EXERCISE AIM: Pick each line containing the word "features" out of the data below.

Collected data
● ● ● ● ● ● ●

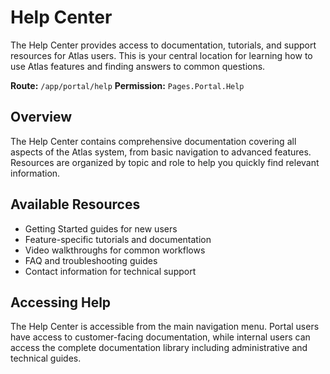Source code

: # Help Center

The Help Center provides access to documentation, tutorials, and support resources for Atlas users. This is your central location for learning how to use Atlas features and finding answers to common questions.

**Route:** `/app/portal/help`
**Permission:** `Pages.Portal.Help`

## Overview

The Help Center contains comprehensive documentation covering all aspects of the Atlas system, from basic navigation to advanced features. Resources are organized by topic and role to help you quickly find relevant information.

## Available Resources

* Getting Started guides for new users
* Feature-specific tutorials and documentation
* Video walkthroughs for common workflows
* FAQ and troubleshooting guides
* Contact information for technical support

## Accessing Help

The Help Center is accessible from the main navigation menu. Portal users have access to customer-facing documentation, while internal users can access the complete documentation library including administrative and technical guides.

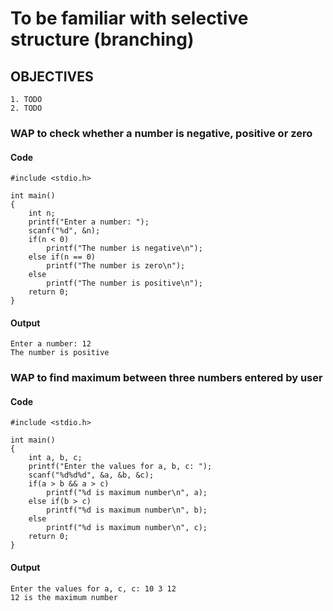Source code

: # To be familiar with selective structure (branching)

## OBJECTIVES
    1. TODO
    2. TODO

### **WAP to check whether a number is negative, positive or zero**

#### Code
    #include <stdio.h>

    int main()
    {
        int n;
        printf("Enter a number: ");
        scanf("%d", &n);
        if(n < 0)
            printf("The number is negative\n");
        else if(n == 0)
            printf("The number is zero\n");
        else
            printf("The number is positive\n");
        return 0;
    }

#### Output
    Enter a number: 12
    The number is positive



### **WAP to find maximum between three numbers entered by user**

#### Code
    #include <stdio.h>

    int main()
    {
        int a, b, c;
        printf("Enter the values for a, b, c: ");
        scanf("%d%d%d", &a, &b, &c);
        if(a > b && a > c)
            printf("%d is maximum number\n", a);
        else if(b > c)
            printf("%d is maximum number\n", b);
        else
            printf("%d is maximum number\n", c);
        return 0;
    }

#### Output
    Enter the values for a, c, c: 10 3 12
    12 is the maximum number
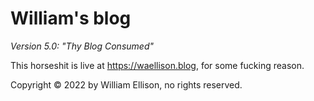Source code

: # William's blog

_Version 5.0: "Thy Blog Consumed"_

This horseshit is live at <https://waellison.blog>, for some fucking
reason.

Copyright &copy; 2022 by William Ellison, no rights reserved.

● ● ● ● ● ● ●

RESPONSE BELOW:
The Help Center provides access to documentation, tutorials, and support resources for Atlas users. This is your central location for learning how to use Atlas features and finding answers to common questions.
The Help Center contains comprehensive documentation covering all aspects of the Atlas system, from basic navigation to advanced features. Resources are organized by topic and role to help you quickly find relevant information.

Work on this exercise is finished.